Attraction at Disney's Animal Kingdom

The Maharajah Jungle Trek is a themed wildlife trail attraction at Disney's Animal Kingdom theme park at the Walt Disney World Resort in Bay Lake, Florida. It is in the Asia themed land, the Kingdom of Anandapur. It shares this area with the Kali River Rapids white water raft ride and the Expedition Everest runaway train rollercoaster.

==Story==
The trail is themed as if it had once been the hunting grounds for a wealthy maharajah who enclosed the forest to allow for easier hunting and then some time later died in a hunting accident.
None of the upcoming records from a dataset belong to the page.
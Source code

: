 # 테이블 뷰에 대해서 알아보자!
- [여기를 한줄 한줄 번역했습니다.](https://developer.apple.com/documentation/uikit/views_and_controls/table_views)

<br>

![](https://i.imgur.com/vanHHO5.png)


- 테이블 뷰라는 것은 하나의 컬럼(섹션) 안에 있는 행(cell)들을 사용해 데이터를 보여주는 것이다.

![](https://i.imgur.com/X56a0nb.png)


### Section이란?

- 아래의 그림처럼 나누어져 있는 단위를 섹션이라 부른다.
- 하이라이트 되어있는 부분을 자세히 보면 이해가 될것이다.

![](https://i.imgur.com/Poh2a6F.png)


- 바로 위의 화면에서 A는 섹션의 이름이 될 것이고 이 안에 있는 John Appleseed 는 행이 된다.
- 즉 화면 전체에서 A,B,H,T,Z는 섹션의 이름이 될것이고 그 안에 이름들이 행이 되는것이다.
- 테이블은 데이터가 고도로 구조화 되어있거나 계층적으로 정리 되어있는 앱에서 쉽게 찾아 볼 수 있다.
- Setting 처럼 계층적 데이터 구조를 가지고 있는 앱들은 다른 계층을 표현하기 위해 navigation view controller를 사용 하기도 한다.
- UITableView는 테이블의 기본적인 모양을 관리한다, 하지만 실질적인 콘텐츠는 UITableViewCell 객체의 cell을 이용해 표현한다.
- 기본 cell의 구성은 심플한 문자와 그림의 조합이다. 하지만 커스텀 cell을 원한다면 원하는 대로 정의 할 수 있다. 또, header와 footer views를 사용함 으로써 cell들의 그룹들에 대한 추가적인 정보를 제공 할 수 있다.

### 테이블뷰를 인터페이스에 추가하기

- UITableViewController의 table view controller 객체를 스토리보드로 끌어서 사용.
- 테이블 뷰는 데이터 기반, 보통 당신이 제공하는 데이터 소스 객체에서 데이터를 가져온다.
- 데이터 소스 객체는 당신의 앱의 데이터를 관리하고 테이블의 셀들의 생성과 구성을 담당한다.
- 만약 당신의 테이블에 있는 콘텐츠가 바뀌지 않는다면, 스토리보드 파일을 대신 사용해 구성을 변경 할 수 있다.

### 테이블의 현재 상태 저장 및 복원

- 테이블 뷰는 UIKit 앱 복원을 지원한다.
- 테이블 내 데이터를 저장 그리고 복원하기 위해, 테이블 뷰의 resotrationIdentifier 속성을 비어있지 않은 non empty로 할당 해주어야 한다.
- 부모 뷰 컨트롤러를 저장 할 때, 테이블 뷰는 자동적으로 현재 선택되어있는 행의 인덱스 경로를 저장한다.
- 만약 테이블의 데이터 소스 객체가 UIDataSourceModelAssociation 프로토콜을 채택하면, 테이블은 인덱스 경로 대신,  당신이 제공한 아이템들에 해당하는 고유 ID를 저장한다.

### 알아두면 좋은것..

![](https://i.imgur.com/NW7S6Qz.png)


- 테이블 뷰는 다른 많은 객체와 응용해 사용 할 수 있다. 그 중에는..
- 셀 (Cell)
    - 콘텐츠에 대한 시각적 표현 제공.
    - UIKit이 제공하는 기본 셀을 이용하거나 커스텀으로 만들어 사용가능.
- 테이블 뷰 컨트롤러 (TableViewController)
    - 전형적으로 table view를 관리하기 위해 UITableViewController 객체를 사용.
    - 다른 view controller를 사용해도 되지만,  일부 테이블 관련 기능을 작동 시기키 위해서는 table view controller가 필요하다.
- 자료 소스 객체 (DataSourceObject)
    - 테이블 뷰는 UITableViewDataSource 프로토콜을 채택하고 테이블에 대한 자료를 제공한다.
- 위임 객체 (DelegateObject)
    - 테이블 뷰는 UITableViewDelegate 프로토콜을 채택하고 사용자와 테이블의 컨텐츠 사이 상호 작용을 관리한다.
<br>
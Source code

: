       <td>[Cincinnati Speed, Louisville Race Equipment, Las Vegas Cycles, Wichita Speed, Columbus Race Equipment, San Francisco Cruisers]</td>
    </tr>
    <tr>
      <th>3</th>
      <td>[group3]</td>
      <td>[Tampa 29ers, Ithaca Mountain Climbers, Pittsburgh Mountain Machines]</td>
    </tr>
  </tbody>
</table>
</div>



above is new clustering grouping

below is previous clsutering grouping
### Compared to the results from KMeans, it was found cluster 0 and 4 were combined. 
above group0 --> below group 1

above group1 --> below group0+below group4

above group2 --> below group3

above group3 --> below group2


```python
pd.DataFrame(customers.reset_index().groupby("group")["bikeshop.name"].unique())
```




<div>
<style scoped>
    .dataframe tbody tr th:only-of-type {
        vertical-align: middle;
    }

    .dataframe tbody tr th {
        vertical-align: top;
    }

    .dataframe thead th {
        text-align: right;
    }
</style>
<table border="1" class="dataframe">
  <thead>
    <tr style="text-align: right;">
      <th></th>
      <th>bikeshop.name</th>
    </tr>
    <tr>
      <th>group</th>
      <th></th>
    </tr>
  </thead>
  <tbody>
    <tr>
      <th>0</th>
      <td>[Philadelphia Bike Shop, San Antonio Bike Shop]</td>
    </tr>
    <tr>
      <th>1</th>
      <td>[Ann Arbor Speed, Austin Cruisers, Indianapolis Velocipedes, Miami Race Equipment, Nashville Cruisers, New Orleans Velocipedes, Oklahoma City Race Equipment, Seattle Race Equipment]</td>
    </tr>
The themed storyline continues with subsequent maharajahs (including the original maharajah's bachelor brother) transforming the area into a nature preserve where the villagers live in harmony with the animals therein. These maharajahs are memorialized on the walls of the tiger enclosure. The forest was, at one point, also run by imperial British visitors, as evidenced in the Western spelling on the sign at the entrance to the Jungle Trek, which reads "Royal Anandapoor Forest". The Asian animals include tigers, Komodo dragons, blackbucks, flying foxes, water buffaloes, lion-tailed macaques, and various Asian birds. When their occupation of southern Asia ended, the British turned the forest over to the villagers of Anandapur, whom you encounter as you walk through the jungle. The trail's storyline also includes an homage to the founder of the Kingdom of Anandapur, Anantah, in the form of a tomb and sarcophagus situated at the entrance to the Jungle Trek's aviary.

==Animal encounters==
On the Maharajah Jungle Trek one may see:
- Komodo dragon
- Lion-tailed macaque
- Black tree monitor
- Malayan flying fox
- Prehensile-tailed skink
- Sumatran tiger (previously held Bengal tiger)
- Blackbuck
- Swan goose
- Water buffalo
- Bar-headed goose
- Sarus crane

===Aviary===

- Metallic starling
- Masked lapwing
- Falcated teal
- Grey-capped emerald dove
- Great argus
- Cotton pygmy goose
- Mindanao bleeding-heart
- Nicobar pigeon
- Pied imperial pigeon
- Victoria crowned pigeon
- Black-collared starling
- Golden-crested myna
- Crested wood partridge
- Blue-crowned laughingthrush
- White-rumped shama
- Hooded pitta
- Asian fairy-bluebird

== History ==

In 2015, three water buffalo named Rose, Dorothy and Blanche, were added to the attraction. Their names were inspired by the TV show The Golden Girls. A new pool was constructed specifically for these animals.

In 2017, Jeda and Anala, the first Sumatran tiger cubs ever born at Animal Kingdom were featured here for public viewing.